City Lifestyle

Want to start a publication?

Learn More

Featured Article

The Road Less Traveled

Skyler Howes blazes his own path to victory

Local legend, Skyler Howes, did not become one of the best all-time American riders in motorcycle rally raid by accident; he knows what he wants and is not afraid to fight for it.

The struggles were plenty: During his first professional desert race in 2013—on his 21st birthday—Skyler crashed and broke his back. In Peru, at his first Dakar rally—an epic 15-day, 500-mile-a-day race considered one of the biggest, most difficult and dangerous global events in motorsports, and one of the world’s most-watched sporting events—Skyler narrowly missed colliding with a child who pulled out in front of him on a scooter; he crashed and dislocated his shoulder. He has seen competitors who were lucky to walk away with their lives after crashes and others not so lucky. In Greece, he broke his neck. After three months on bed rest and only one month of training, Skyler entered the 2020 Dakar.

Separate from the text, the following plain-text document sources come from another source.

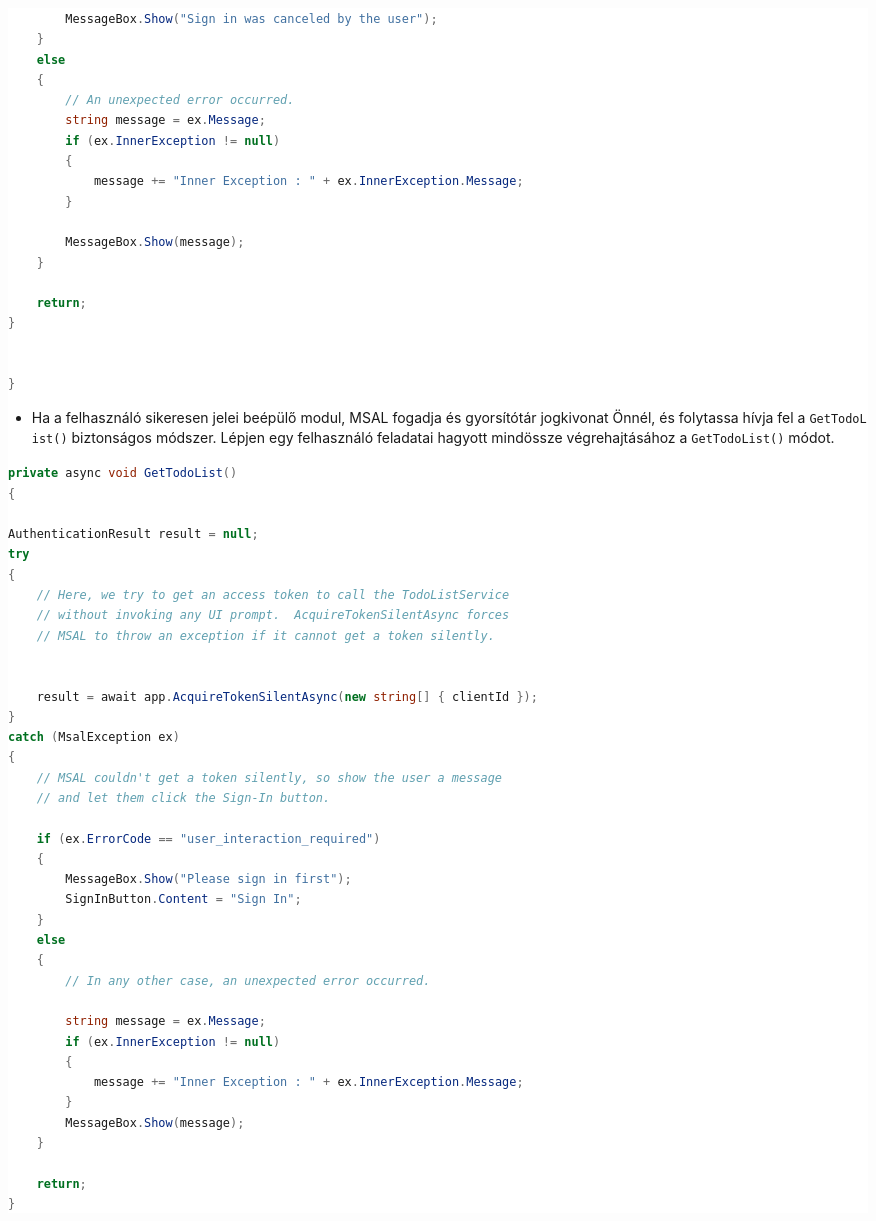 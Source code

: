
 ```C#
        MessageBox.Show("Sign in was canceled by the user");
    }
    else
    {
        // An unexpected error occurred.
        string message = ex.Message;
        if (ex.InnerException != null)
        {
            message += "Inner Exception : " + ex.InnerException.Message;
        }

        MessageBox.Show(message);
    }

    return;
}


}
```

- Ha a felhasználó sikeresen jelei beépülő modul, MSAL fogadja és gyorsítótár jogkivonat Önnél, és folytassa hívja fel a `GetTodoList()` biztonságos módszer.  Lépjen egy felhasználó feladatai hagyott mindössze végrehajtásához a `GetTodoList()` módot.

```C#
private async void GetTodoList()
{

AuthenticationResult result = null;
try
{
    // Here, we try to get an access token to call the TodoListService
    // without invoking any UI prompt.  AcquireTokenSilentAsync forces
    // MSAL to throw an exception if it cannot get a token silently.


    result = await app.AcquireTokenSilentAsync(new string[] { clientId });
}
catch (MsalException ex)
{
    // MSAL couldn't get a token silently, so show the user a message
    // and let them click the Sign-In button.

    if (ex.ErrorCode == "user_interaction_required")
    {
        MessageBox.Show("Please sign in first");
        SignInButton.Content = "Sign In";
    }
    else
    {
        // In any other case, an unexpected error occurred.

        string message = ex.Message;
        if (ex.InnerException != null)
        {
            message += "Inner Exception : " + ex.InnerException.Message;
        }
        MessageBox.Show(message);
    }

    return;
}

``` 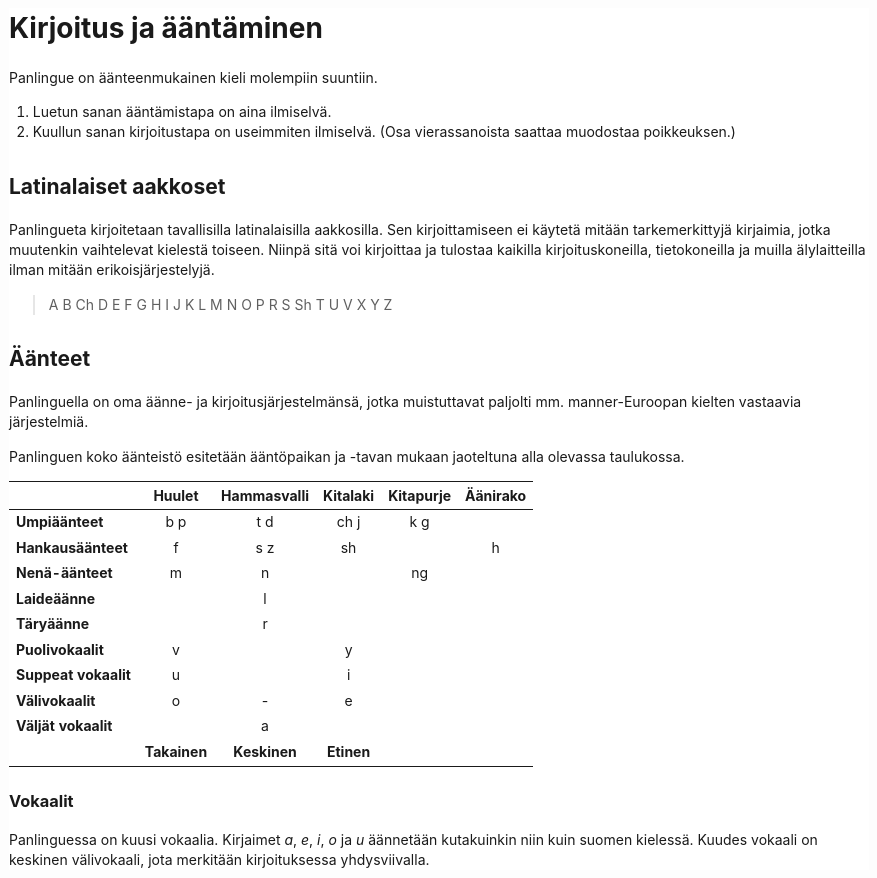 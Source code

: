 # Kirjoitus ja ääntäminen

Panlingue on äänteenmukainen kieli molempiin suuntiin.

1. Luetun sanan ääntämistapa on aina ilmiselvä.
2. Kuullun sanan kirjoitustapa on useimmiten ilmiselvä.
   (Osa vierassanoista saattaa muodostaa poikkeuksen.)

## Latinalaiset aakkoset

Panlingueta kirjoitetaan tavallisilla latinalaisilla aakkosilla.
Sen kirjoittamiseen ei käytetä mitään tarkemerkittyjä kirjaimia, jotka muutenkin vaihtelevat kielestä toiseen.
Niinpä sitä voi kirjoittaa ja tulostaa kaikilla kirjoituskoneilla, tietokoneilla ja muilla älylaitteilla ilman mitään erikoisjärjestelyjä.

> A B Ch D E F G H I J K L M N O P R S Sh T U V X Y Z

## Äänteet

Panlinguella on oma äänne- ja kirjoitusjärjestelmänsä,
jotka muistuttavat paljolti mm. manner-Euroopan kielten vastaavia järjestelmiä.

Panlinguen koko äänteistö esitetään ääntöpaikan ja -tavan mukaan jaoteltuna alla olevassa taulukossa.

|                    | Huulet |Hammasvalli|Kitalaki|Kitapurje|Äänirako |
|:-------------------|:-------:|:-------:|:-------:|:-------:|:-------:|
| **Umpiäänteet**    | b p     | t d     | ch j    | k g     |         |
| **Hankausäänteet** | f       | s z     | sh      |         | h       |
| **Nenä-äänteet**   | m       | n       |         | ng      |         |
| **Laideäänne**     |         | l       |         |         |         |
| **Täryäänne**      |         | r       |         |         |         |
| **Puolivokaalit**  | v       |         | y       |         |         |
|**Suppeat vokaalit**| u       |         | i       |         |         |
|**Välivokaalit**    | o       | -       | e       |         |         |
|**Väljät vokaalit** |         | a       |         |         |         |
|                 |**Takainen**|**Keskinen**|**Etinen**|     |         |

### Vokaalit

Panlinguessa on kuusi vokaalia.
Kirjaimet *a*, *e*, *i*, *o* ja *u* äännetään kutakuinkin niin kuin suomen kielessä.
Kuudes vokaali on keskinen välivokaali, jota merkitään kirjoituksessa yhdysviivalla.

“I went in there with a new mentality,” he says. “There were no expectations: I literally just had to finish.”

Skyler placed ninth, a first for an American privateer—a rider not sponsored by a major manufacturer of off-road vehicles. Despite success, Skyler soon found himself without the money and support needed to continue racing professionally when his sponsor, Garrett Poucher, of the Garrett Off-Road Racing team, retired after sustaining serious injuries.

Determined to raise the roughly $100,000 required to enter the 2021 Dakar, Skyler sold most everything he owned except the bicycle he rode to work. He sold t-shirts, held riding schools and worked 14 hours a day. Yet he still found himself short. And that’s when a Swiss company reached out to him, seeing his potential and covering his remaining expenses.

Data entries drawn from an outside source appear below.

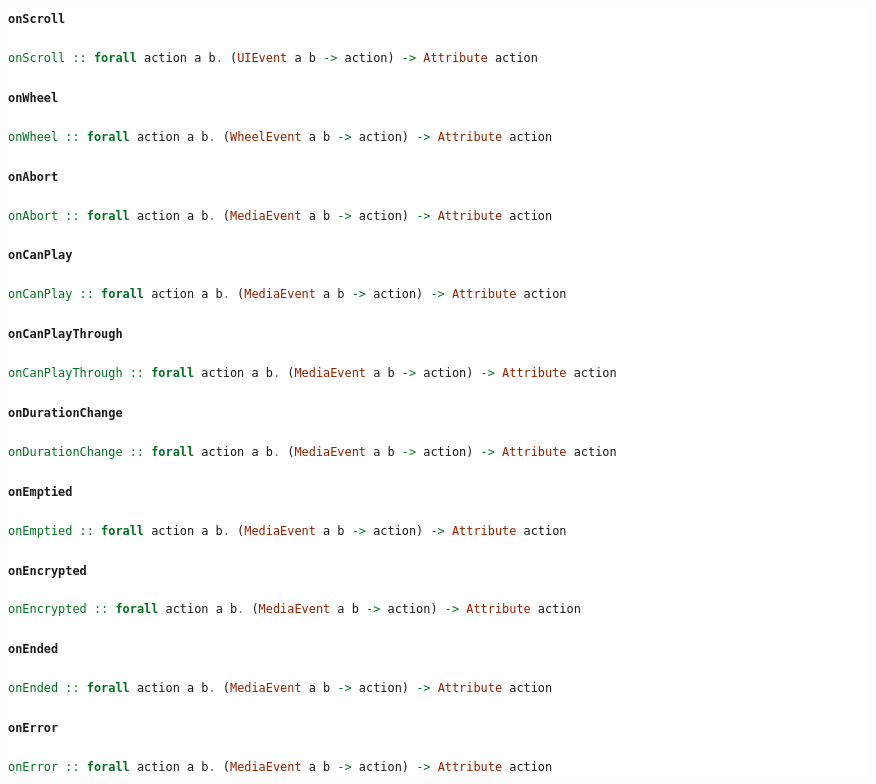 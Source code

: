 #### `onScroll`

``` purescript
onScroll :: forall action a b. (UIEvent a b -> action) -> Attribute action
```

#### `onWheel`

``` purescript
onWheel :: forall action a b. (WheelEvent a b -> action) -> Attribute action
```

#### `onAbort`

``` purescript
onAbort :: forall action a b. (MediaEvent a b -> action) -> Attribute action
```

#### `onCanPlay`

``` purescript
onCanPlay :: forall action a b. (MediaEvent a b -> action) -> Attribute action
```

#### `onCanPlayThrough`

``` purescript
onCanPlayThrough :: forall action a b. (MediaEvent a b -> action) -> Attribute action
```

#### `onDurationChange`

``` purescript
onDurationChange :: forall action a b. (MediaEvent a b -> action) -> Attribute action
```

#### `onEmptied`

``` purescript
onEmptied :: forall action a b. (MediaEvent a b -> action) -> Attribute action
```

#### `onEncrypted`

``` purescript
onEncrypted :: forall action a b. (MediaEvent a b -> action) -> Attribute action
```

#### `onEnded`

``` purescript
onEnded :: forall action a b. (MediaEvent a b -> action) -> Attribute action
```

#### `onError`

``` purescript
onError :: forall action a b. (MediaEvent a b -> action) -> Attribute action
```
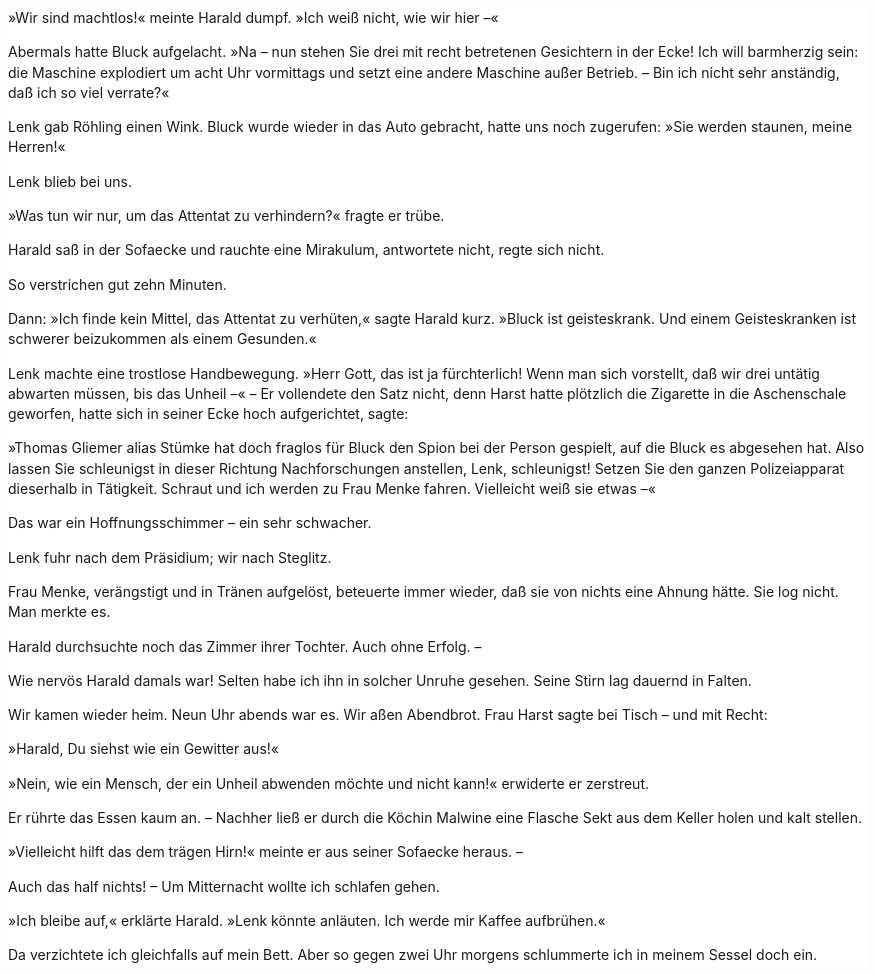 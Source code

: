 »Wir sind machtlos!« meinte Harald dumpf. »Ich weiß nicht, wie wir hier –«

Abermals hatte Bluck aufgelacht. »Na – nun stehen Sie drei mit recht betretenen Gesichtern in der Ecke! Ich will barmherzig sein: die Maschine explodiert um acht Uhr vormittags und setzt eine andere Maschine außer Betrieb. – Bin ich nicht sehr anständig, daß ich so viel verrate?«

Lenk gab Röhling einen Wink. Bluck wurde wieder in das Auto gebracht, hatte uns noch zugerufen: »Sie werden staunen, meine Herren!«

Lenk blieb bei uns.

»Was tun wir nur, um das Attentat zu verhindern?« fragte er trübe.

Harald saß in der Sofaecke und rauchte eine Mirakulum, antwortete nicht, regte sich nicht.

So verstrichen gut zehn Minuten.

Dann: »Ich finde kein Mittel, das Attentat zu verhüten,« sagte Harald kurz. »Bluck ist geisteskrank. Und einem Geisteskranken ist schwerer beizukommen als einem Gesunden.«

Lenk machte eine trostlose Handbewegung. »Herr Gott, das ist ja fürchterlich! Wenn man sich vorstellt, daß wir drei untätig abwarten müssen, bis das Unheil –« – Er vollendete den Satz nicht, denn Harst hatte plötzlich die Zigarette in die Aschenschale geworfen, hatte sich in seiner Ecke hoch aufgerichtet, sagte:

»Thomas Gliemer alias Stümke hat doch fraglos für Bluck den Spion bei der Person gespielt, auf die Bluck es abgesehen hat. Also lassen Sie schleunigst in dieser Richtung Nachforschungen anstellen, Lenk, schleunigst! Setzen Sie den ganzen Polizeiapparat dieserhalb in Tätigkeit. Schraut und ich werden zu Frau Menke fahren. Vielleicht weiß sie etwas –«

Das war ein Hoffnungsschimmer – ein sehr schwacher.

Lenk fuhr nach dem Präsidium; wir nach Steglitz.

Frau Menke, verängstigt und in Tränen aufgelöst, beteuerte immer wieder, daß sie von nichts eine Ahnung hätte. Sie log nicht. Man merkte es.

Harald durchsuchte noch das Zimmer ihrer Tochter. Auch ohne Erfolg. –

Wie nervös Harald damals war! Selten habe ich ihn in solcher Unruhe gesehen. Seine Stirn lag dauernd in Falten.

Wir kamen wieder heim. Neun Uhr abends war es. Wir aßen Abendbrot. Frau Harst sagte bei Tisch – und mit Recht:

»Harald, Du siehst wie ein Gewitter aus!«

»Nein, wie ein Mensch, der ein Unheil abwenden möchte und nicht kann!« erwiderte er zerstreut.

Er rührte das Essen kaum an. – Nachher ließ er durch die Köchin Malwine eine Flasche Sekt aus dem Keller holen und kalt stellen.

»Vielleicht hilft das dem trägen Hirn!« meinte er aus seiner Sofaecke heraus. –

Auch das half nichts! – Um Mitternacht wollte ich schlafen gehen.

»Ich bleibe auf,« erklärte Harald. »Lenk könnte anläuten. Ich werde mir Kaffee aufbrühen.«

Da verzichtete ich gleichfalls auf mein Bett. Aber so gegen zwei Uhr morgens schlummerte ich in meinem Sessel doch ein.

“I got super lucky,” he says, placing fifth in that year’s Dakar—the highest an American privateer had ever finished. But he knew that his road would end there without major backing. After approaching Husqvarna with a sincere commitment to do even better, he was signed on to their team.

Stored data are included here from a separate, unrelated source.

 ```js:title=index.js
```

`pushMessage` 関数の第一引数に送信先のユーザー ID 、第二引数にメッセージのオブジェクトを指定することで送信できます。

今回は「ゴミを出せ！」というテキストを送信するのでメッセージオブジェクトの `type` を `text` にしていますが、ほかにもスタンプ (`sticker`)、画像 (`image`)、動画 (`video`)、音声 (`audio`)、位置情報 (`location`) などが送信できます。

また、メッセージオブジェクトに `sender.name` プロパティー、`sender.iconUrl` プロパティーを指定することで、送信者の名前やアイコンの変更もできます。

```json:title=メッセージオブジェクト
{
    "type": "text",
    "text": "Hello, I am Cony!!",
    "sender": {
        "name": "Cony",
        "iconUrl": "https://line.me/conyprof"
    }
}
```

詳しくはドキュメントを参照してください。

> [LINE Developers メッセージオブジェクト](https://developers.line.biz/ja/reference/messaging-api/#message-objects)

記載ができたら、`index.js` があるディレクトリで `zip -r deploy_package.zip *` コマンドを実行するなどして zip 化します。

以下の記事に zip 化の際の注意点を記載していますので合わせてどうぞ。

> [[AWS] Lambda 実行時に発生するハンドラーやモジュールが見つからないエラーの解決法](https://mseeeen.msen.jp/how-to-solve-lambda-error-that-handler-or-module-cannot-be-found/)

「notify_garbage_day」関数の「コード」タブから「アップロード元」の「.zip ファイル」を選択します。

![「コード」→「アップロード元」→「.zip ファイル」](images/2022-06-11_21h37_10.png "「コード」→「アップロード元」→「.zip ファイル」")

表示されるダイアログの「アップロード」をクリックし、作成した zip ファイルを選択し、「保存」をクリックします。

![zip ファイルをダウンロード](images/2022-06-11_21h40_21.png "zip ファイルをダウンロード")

With the backing of a factory team, Skyler’s lifestyle and training approach has changed, but his work ethic has not.

“Being able to put my full focus into riding, training, reading roadbooks and going to the gym has played a huge part in relieving stress. But I’m still doing everything I can to honor the team and be the best rider I can be.”

Skyler continues to triumph in the sport, placing well and winning high-profile races like the 2022 Rallye du Maroc in Morocco, which he won, the 2021 Silk Way Rally in Russia, in which he placed second, and the Vegas to Reno desert race where he earned the distinction of being the only person in history to race the course in its entirety by himself and win it two times in a row. In 2022’s Dakar, Skyler suffered a concussion and had to exit the race early, but in January of this year, Skyler placed third in the 2023 Dakar, becoming the fifth American in history to finish on the podium.

Perhaps the early days of struggle were not so bad. After all, they got him where he is today, smack in the middle of a life he had always dreamed about.

“People want to avoid hardships and tough times,” Skyler says, “but going through all of those moments—depression, the struggle, the grind—it’s really necessary to grow as a person. Others who didn’t make it decided not to sacrifice everything for it. I’ve been able to get to this point because I didn’t give up. I push until I reach the goals I set for myself. Success comes from that.”